Oknum Sipir Halangi Penggerebekan Narkoba di Lapas

KALTENG – Petugas keamanan Lapas Kasongan, Kabupaten Katingan menolak kedatangan Petugas Direktorat Narkoba Polda Kalimantan Tengah yang hendak mengambangkan kasus tertangkapnya dua tersangka pengedar narkoba jenis sabu, Sabtu (28/11/2020) pukul 13.30 Wib.

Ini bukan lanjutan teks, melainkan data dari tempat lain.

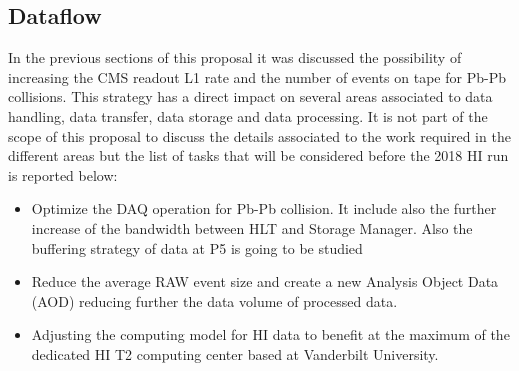 \subsection{Dataflow\label{subsec:dataflow}}
In the previous sections of this proposal it was discussed the possibility of increasing the CMS readout L1 rate and the number of events on tape for Pb-Pb collisions. This strategy has a direct impact on several areas associated to data handling, data transfer, data storage and data processing. It is not part of the scope of this proposal to discuss the details associated to the work required in the different areas but the list of tasks that will be considered before the 2018 HI run is reported below:

\begin{itemize}
\item Optimize the DAQ operation for Pb-Pb collision. It include also the further increase of the bandwidth between HLT and Storage Manager. Also the buffering strategy of data at P5 is going to be studied

\item Reduce the average RAW event size and create a new Analysis Object Data (AOD) reducing further the data volume of processed data.

\item Adjusting the computing model for HI data to benefit at the maximum of the dedicated HI T2 computing center based at Vanderbilt University. 
\end{itemize}

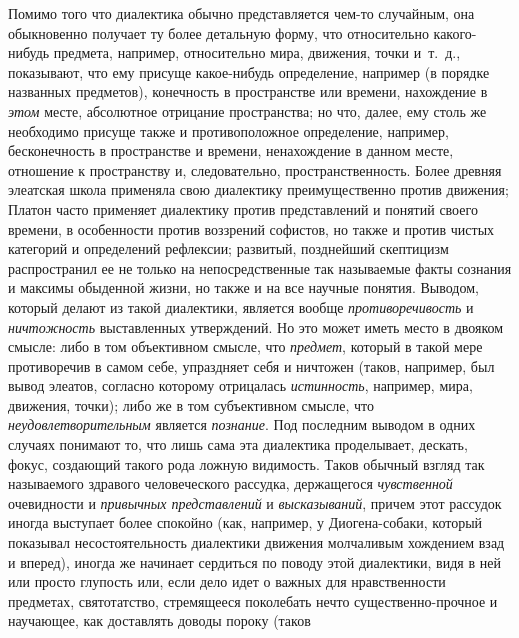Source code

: {{Помимо того что диалектика обычно представляется чем-то
случайным, она обыкновенно получает ту более детальную форму, что
относительно какого-нибудь предмета, например, относительно мира, движения,
точки и~т.~д., показывают, что ему присуще какое-нибудь определение,
например (в порядке названных предметов), конечность в пространстве или
времени, нахождение в {\em этом}
месте, абсолютное отрицание пространства; но что, далее, ему
столь же необходимо присуще также и противоположное определение, например,
бесконечность в пространстве и времени, ненахождение в данном месте,
отношение к пространству и, следовательно, пространственность. Более
древняя элеатская школа применяла свою диалектику преимущественно против
движения; Платон часто применяет диалектику против представлений и понятий
своего времени, в особенности против воззрений софистов, но также и против
чистых категорий и определений рефлексии; развитый, позднейший скептицизм
распространил ее не только на непосредственные так называемые факты
сознания и максимы обыденной жизни, но также и на все научные понятия.
Выводом, который делают из такой диалектики, является вообще
{\em противоречивость} и {\em ничтожность}
выставленных утверждений. Но это может иметь место в двояком
смысле: либо в том объективном смысле, что {\em предмет}, который в
такой мере противоречив в самом себе, упраздняет себя и ничтожен (таков,
например, был вывод элеатов, согласно которому отрицалась {\em истинность},
например, мира, движения, точки); либо же в том субъективном
смысле, что {\em неудовлетворительным} является {\em познание}.
Под последним выводом в одних случаях понимают то, что лишь
сама эта диалектика проделывает, дескать, фокус, создающий такого рода
ложную видимость. Таков обычный взгляд так называемого здравого
человеческого рассудка, держащегося {\em чувственной} очевидности и
{\em привычных представлений} и {\em высказываний},
причем этот рассудок иногда выступает более спокойно (как, например, у
Диогена-собаки,
который показывал несостоятельность диалектики движения
молчаливым хождением взад и вперед), иногда же начинает сердиться по поводу
этой диалектики, видя в ней или просто глупость или, если дело идет о
важных для нравственности предметах, святотатство, стремящееся поколебать
нечто существенно-прочное и научающее, как доставлять доводы пороку (таков
}}
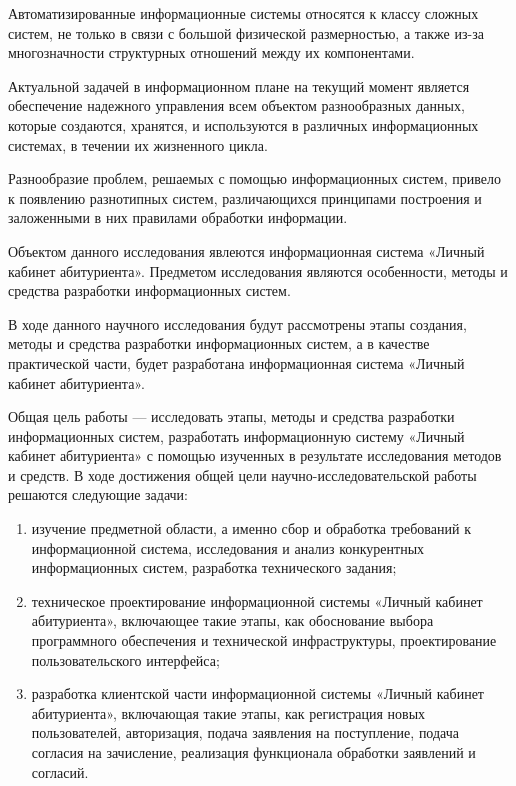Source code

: \intro
Автоматизированные информационные системы относятся к классу сложных систем, не только в связи с большой физической размерностью, а также из-за многозначности структурных отношений между их компонентами.

Актуальной задачей в информационном плане на текущий момент является обеспечение надежного управления всем объектом разнообразных данных, которые создаются, хранятся, и используются в различных информационных системах, в течении их жизненного цикла.

Разнообразие проблем, решаемых с помощью информационных систем, привело к появлению разнотипных систем, различающихся принципами построения и заложенными в них правилами обработки информации.

Объектом данного исследования явлеются информационная система «Личный кабинет абитуриента». Предметом исследования являются особенности, методы и средства разработки информационных систем.

В ходе данного научного исследования будут рассмотрены этапы создания, методы и средства разработки информационных систем, а в качестве практической части, будет разработана информационная система «Личный кабинет абитуриента».

Общая цель работы — исследовать этапы, методы и средства разработки информационных систем, разработать информационную систему «Личный кабинет абитуриента» с помощью изученных в результате исследования методов и средств. В ходе достижения общей цели научно-исследовательской работы решаются следующие задачи:


\begin{enumerate} 
  \item изучение предметной области, а именно сбор и обработка требований к информационной система, исследования и анализ конкурентных информационных систем, разработка технического задания;
  
  \item  техническое проектирование информационной системы «Личный кабинет абитуриента», включающее такие этапы, как обоснование выбора программного обеспечения и технической инфраструктуры, проектирование пользовательского интерфейса;
  
  \item  разработка клиентской части информационной системы «Личный кабинет абитуриента», включающая такие этапы, как регистрация новых пользователей, авторизация, подача заявления на поступление, подача согласия на зачисление, реализация функционала обработки заявлений и согласий.
\end{enumerate}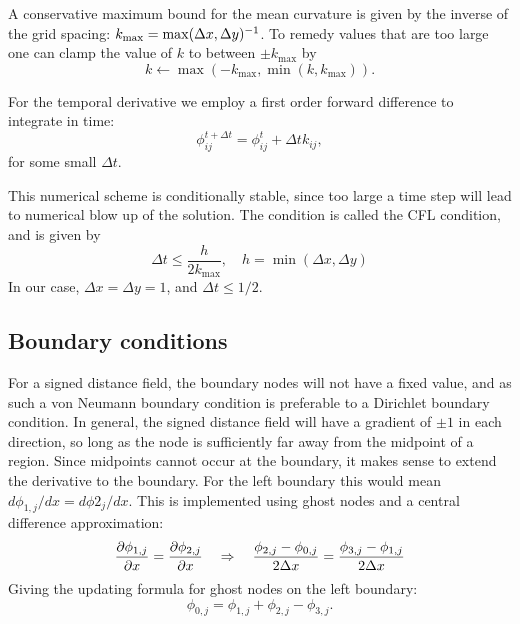 \documentclass[sigconf]{acmart}
\begin{document}
A conservative maximum bound for the mean curvature is given by the inverse of the grid spacing: $ k_{\max} = \max(\Delta x, \Delta y)^{-1} $. To remedy values that are too large one can clamp the value of $ k $ to between $ \pm k_{\max} $ by
\begin{equation}\label{key}
	k\leftarrow \max(-k_{\max}, \min(k, k_{\max})).
\end{equation}

For the temporal derivative we employ a first order forward difference to integrate in time:
\begin{equation}\label{key}
	\phi_{ij}^{t+\Delta t} = \phi_{ij}^t + \Delta t k_{ij}, 
\end{equation}
for some small $ \Delta t $.

This numerical scheme is conditionally stable, since too large a time step will lead to numerical blow up of the solution. The condition is called the CFL condition, and is given by
\begin{equation}\label{key}
	\Delta t \leq \frac{h}{2k_{\max}}, \quad h = \min(\Delta x, \Delta y)
\end{equation}
In our case, $ \Delta x = \Delta y = 1 $, and $ \Delta t \leq 1/2 $.

\subsection{Boundary conditions}
For a signed distance field, the boundary nodes will not have a fixed value, and as such a von Neumann boundary condition is preferable to a Dirichlet boundary condition. In general, the signed distance field will have a gradient of $ \pm 1 $ in each direction, so long as the node is sufficiently far away from the midpoint of a region. Since midpoints cannot occur at the boundary, it makes sense to extend the derivative to the boundary. For the left boundary this would mean $ d\phi_{1,j}/dx = d\phi{2_j}/dx$. This is implemented using ghost nodes and a central difference approximation:
\begin{equation}\label{key}
	\frac{\partial \phi_{1,j}}{\partial x} = \frac{\partial \phi_{2,j}}{\partial x} \quad \Rightarrow \quad \frac{\phi_{2,j} - \phi_{0,j}}{2\Delta x} = \frac{\phi_{3,j} - \phi_{1,j}}{2 \Delta x}
\end{equation}
Giving the updating formula for ghost nodes on the left boundary:
\begin{equation}\label{key}
	\phi_{0,j} = \phi_{1,j} + \phi_{2,j} - \phi_{3,j}.
\end{equation}
\end{document}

Hal tersebut dibenarkan oleh Direktur Reserse Narkoba Polda Kalteng Kombes Pol Bonny Djianto melalui Kabid Humas Polda Kalteng, Kombes Pol Hendra Rochmawan, Minggu (29/11) pagi.⁣

Menurut Hendra, pengembangan atas kasus narkoba ke Lapas Kasongan tersebut dilakukan tim atas perintah Direktur, setelah sebelumnya pada hari Sabtu (28/11) berhasil menangkap dua tersangka pengedar di Palangka Raya dan di wilayah Kasongan, Kabupaten Katingan.⁣

Dari hasil pemeriksaan dan barang bukti, kedua tersangka mengaku disuruh mengedarkan narkoba oleh seseorang diduga berada di dalam Lapas.⁣

Atas informasi tersebut, Direktur Reserse Narkoba telah berkoordinasi dengan kepala Lapas untuk keperluan pengembangan. Namun, entah belum siap atau belum mendapatkan perintah dari Kalapas, petugas yang berjaga di pintu masuk Lapas menolak kedatangan petugas Ditnarkoba.⁣

“Petugas Lapas bahkan sengaja tidak menggubris hasil koordinasi petugas yang akan masuk ke dalam, hingga akhinya petugas Direktorat Reserse Narkoba tidak dapat melakukan pemeriksaan atau penggeledahan di dalam Lapas. Diduga barang bukti telah hilang dan hal tersebut yang menimbulkan kekecewaan petugas Ditnarkoba,” ujar Hendra.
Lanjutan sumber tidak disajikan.